July: “Great Circle” by Maggie Shipstead
Great Circle by Maggie Shipstead
Our July 2021 Book of the Month
As we all start to leave our homes and venture out again, we thought you might want to go EPIC with your summer reading. Our July Book of the Month, Great Circle by best-selling author Maggie Shipstead, is an adventurous historical fiction to sink into whether you are at the beach or not. Oprah‘s editors called it the Literary Escape of the Summer and we couldn’t agree more.
ABOUT THE BOOK
After being rescued as infants from a sinking ocean liner in 1914, Marian and Jamie Graves are raised by their dissolute uncle in Missoula, Montana. There — after encountering a pair of barnstorming pilots passing through town in beat-up biplanes — Marian commences her lifelong love affair with flight. At fourteen she drops out of school and finds an unexpected and dangerous patron in a wealthy bootlegger who provides a plane and subsidizes her lessons, an arrangement that will haunt her for the rest of her life, even as it allows her to fulfill her destiny: circumnavigating the globe by flying over the North and South Poles.

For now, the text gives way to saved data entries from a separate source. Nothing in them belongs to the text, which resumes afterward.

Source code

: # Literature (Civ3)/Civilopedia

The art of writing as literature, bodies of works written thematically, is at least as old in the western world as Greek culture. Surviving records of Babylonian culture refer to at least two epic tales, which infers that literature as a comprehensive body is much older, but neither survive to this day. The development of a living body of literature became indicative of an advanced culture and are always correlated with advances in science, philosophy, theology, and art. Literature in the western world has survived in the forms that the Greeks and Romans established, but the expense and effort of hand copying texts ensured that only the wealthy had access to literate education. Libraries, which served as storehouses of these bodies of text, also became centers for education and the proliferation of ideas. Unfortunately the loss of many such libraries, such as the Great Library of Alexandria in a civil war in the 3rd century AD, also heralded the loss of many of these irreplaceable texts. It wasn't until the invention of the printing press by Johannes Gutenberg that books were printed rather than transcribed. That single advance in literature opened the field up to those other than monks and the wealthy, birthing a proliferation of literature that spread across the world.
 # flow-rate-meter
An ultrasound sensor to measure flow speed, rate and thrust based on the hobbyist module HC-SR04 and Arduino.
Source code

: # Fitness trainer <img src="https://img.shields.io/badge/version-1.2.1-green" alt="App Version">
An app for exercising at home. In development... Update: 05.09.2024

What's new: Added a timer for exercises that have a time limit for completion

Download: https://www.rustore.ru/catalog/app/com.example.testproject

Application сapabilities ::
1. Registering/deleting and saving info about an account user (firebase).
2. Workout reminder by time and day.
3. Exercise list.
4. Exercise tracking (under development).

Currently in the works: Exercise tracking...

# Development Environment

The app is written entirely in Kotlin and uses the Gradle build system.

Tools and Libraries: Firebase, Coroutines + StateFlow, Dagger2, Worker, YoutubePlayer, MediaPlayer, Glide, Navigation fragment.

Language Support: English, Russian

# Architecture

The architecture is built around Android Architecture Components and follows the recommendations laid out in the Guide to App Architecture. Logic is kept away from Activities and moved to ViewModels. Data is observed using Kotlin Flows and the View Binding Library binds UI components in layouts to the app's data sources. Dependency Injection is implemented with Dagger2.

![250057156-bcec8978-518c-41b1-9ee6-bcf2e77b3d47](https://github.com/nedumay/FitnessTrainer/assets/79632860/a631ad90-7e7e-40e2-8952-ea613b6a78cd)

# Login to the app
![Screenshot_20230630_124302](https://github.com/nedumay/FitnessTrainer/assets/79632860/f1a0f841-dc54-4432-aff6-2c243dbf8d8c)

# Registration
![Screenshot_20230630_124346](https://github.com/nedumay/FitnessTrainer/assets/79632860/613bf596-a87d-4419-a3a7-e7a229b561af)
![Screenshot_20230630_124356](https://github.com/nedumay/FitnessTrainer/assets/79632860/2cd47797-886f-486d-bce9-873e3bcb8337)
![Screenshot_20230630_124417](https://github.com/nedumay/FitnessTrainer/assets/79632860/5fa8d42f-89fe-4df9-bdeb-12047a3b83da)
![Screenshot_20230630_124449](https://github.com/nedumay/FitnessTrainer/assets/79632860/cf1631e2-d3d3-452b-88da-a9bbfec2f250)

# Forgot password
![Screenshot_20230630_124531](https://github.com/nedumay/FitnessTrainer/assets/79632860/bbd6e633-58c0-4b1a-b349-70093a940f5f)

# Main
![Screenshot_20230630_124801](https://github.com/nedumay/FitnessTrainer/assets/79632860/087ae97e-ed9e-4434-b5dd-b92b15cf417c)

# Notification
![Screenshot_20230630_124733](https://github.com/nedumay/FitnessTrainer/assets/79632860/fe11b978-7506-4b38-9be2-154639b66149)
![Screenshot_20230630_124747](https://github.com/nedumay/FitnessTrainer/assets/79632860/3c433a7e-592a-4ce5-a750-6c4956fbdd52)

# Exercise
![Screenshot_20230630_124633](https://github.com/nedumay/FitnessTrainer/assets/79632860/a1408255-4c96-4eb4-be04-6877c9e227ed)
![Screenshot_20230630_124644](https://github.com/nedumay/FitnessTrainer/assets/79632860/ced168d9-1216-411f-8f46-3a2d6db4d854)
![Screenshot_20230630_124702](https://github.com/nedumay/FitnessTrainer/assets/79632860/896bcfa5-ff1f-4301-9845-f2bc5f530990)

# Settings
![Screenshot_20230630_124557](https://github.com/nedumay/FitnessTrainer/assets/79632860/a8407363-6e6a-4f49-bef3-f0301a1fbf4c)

A century later, Hadley Baxter is cast to play Marian in a film that centers on Marian’s disappearance in Antarctica. Vibrant, canny, disgusted with the claustrophobia of Hollywood, Hadley is eager to redefine herself after a romantic film franchise has imprisoned her in the grip of cult celebrity. Her immersion into the character of Marian unfolds, thrillingly, alongside Marian’s own story, as the two women’s fates — and their hunger for self-determination in vastly different geographies and times — collide. Epic and emotional, meticulously researched and gloriously told, Great Circle is a monumental work of art, and a tremendous leap forward for the prodigiously gifted Maggie Shipstead.
ABOUT THE AUTHOR
Maggie Shipstead is the New York Times-bestselling author of the novels Seating Arrangements, Astonish Me, and Great Circle, and the winner of the Dylan Thomas Prize and the L.A. Times Book Prize for First Fiction. She is a graduate of the Iowa Writers’ Workshop, a former Wallace Stegner Fellow at Stanford, and the recipient of a fellowship from the National Endowment for the Arts.
Her writing has appeared in many places, including the New York Times, the Washington Post, the Guardian, the Wall Street Journal, Travel + Leisure, Departures, Condé Nast Traveler, Outside, The Best American Short Stories, and The Best American Sports Writing. She lives in Los Angeles.